■ What is being asked ■
Your answer should hold every line of the records below that contains the string "register".

■ The data ■
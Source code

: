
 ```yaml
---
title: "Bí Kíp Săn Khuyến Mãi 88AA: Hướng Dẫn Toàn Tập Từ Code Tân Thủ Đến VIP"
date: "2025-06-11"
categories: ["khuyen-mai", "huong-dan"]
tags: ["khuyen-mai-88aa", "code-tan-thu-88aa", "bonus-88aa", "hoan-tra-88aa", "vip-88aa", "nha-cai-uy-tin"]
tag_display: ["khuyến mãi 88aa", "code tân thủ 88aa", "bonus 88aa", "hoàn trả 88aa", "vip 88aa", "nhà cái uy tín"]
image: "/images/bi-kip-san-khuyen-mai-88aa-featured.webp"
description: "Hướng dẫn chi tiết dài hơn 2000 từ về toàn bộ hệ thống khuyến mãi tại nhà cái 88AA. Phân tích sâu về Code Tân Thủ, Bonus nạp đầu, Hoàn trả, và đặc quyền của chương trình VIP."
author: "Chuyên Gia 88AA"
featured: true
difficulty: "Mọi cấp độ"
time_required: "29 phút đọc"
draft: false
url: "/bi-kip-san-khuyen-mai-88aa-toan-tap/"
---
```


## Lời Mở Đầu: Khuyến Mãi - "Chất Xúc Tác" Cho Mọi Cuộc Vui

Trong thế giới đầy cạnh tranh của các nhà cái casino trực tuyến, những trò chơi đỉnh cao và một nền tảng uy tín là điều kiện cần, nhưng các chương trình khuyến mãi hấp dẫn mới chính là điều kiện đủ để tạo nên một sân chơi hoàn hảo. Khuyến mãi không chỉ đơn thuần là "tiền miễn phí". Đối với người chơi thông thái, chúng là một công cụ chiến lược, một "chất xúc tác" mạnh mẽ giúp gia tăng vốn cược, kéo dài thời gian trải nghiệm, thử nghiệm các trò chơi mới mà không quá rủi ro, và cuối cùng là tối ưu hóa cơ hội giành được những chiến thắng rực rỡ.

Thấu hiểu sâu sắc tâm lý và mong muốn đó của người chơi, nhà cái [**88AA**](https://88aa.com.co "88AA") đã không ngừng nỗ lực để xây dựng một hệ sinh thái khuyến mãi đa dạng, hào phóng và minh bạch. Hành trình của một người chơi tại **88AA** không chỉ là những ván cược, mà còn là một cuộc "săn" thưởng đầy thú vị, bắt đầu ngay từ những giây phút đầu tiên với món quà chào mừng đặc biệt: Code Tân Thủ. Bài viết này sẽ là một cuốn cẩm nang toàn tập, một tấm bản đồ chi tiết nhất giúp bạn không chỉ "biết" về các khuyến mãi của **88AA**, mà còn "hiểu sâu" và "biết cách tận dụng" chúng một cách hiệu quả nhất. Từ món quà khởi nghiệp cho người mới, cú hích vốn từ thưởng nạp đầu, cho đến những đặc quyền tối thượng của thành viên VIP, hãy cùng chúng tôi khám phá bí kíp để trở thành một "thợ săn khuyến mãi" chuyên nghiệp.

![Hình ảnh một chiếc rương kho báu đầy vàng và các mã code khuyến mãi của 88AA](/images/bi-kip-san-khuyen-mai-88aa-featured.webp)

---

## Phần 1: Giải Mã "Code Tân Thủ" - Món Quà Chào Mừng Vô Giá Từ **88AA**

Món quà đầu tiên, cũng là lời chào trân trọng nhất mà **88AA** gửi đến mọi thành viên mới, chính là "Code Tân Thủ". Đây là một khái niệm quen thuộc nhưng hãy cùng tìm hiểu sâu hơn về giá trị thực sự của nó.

---

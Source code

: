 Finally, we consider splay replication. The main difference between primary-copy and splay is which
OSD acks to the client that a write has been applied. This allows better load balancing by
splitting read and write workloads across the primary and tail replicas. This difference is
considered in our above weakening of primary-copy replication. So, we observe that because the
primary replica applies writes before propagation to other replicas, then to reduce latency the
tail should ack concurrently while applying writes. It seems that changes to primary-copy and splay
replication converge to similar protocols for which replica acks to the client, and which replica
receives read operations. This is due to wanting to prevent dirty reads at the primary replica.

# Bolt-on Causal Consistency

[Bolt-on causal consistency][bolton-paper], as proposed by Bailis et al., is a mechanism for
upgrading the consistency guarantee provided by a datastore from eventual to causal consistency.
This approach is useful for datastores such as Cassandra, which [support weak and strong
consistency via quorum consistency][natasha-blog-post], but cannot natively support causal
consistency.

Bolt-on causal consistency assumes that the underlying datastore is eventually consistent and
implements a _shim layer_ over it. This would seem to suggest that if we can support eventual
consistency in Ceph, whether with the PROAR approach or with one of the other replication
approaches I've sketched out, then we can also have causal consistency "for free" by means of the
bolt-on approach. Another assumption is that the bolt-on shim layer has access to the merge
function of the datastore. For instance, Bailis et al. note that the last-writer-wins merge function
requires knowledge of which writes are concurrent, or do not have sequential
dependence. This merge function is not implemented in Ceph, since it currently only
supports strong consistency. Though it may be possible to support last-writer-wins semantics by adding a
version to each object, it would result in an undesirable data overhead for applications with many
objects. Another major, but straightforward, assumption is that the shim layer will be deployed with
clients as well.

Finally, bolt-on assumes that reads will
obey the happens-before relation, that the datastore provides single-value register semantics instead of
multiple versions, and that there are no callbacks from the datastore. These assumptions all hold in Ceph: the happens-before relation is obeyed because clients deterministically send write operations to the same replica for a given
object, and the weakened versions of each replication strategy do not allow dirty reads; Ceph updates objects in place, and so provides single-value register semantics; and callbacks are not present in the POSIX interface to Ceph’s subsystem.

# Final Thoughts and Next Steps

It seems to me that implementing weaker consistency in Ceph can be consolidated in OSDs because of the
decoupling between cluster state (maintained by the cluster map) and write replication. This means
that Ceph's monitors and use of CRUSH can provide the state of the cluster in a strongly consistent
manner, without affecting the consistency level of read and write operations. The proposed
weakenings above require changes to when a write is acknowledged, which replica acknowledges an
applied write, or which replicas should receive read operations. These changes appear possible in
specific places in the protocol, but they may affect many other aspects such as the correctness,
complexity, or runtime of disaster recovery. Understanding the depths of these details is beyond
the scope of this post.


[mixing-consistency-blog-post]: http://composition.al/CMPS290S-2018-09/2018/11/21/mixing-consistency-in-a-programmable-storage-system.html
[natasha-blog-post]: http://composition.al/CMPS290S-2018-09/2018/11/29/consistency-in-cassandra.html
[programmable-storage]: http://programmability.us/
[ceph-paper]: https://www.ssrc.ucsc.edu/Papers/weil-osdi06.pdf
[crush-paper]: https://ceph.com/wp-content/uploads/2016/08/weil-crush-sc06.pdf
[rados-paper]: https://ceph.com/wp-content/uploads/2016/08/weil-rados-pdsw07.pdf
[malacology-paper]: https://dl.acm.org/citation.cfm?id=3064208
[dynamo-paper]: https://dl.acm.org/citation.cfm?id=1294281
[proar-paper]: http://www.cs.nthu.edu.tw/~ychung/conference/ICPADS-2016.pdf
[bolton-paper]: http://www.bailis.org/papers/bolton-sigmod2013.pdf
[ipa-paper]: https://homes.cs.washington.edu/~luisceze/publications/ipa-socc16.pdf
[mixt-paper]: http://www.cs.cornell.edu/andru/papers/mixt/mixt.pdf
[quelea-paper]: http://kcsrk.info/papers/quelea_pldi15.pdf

---

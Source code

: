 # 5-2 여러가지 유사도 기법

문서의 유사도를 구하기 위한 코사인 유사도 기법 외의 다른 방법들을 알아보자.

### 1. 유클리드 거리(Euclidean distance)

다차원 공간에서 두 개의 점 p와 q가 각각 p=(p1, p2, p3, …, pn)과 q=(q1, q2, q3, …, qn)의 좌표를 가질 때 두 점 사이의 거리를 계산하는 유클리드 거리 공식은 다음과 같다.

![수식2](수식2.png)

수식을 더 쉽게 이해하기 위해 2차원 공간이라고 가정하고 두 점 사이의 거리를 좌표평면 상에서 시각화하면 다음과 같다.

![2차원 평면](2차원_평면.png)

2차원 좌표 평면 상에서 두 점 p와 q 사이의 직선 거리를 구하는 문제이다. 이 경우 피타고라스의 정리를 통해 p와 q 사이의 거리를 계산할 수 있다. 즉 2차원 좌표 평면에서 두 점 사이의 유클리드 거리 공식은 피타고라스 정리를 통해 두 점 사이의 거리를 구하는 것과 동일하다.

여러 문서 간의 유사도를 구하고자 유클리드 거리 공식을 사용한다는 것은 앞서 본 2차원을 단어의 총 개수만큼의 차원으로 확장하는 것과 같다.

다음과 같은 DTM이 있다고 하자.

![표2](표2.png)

■ Reply ■
obey the happens-before relation, that the datastore provides single-value register semantics instead of
object, and the weakened versions of each replication strategy do not allow dirty reads; Ceph updates objects in place, and so provides single-value register semantics; and callbacks are not present in the POSIX interface to Ceph’s subsystem.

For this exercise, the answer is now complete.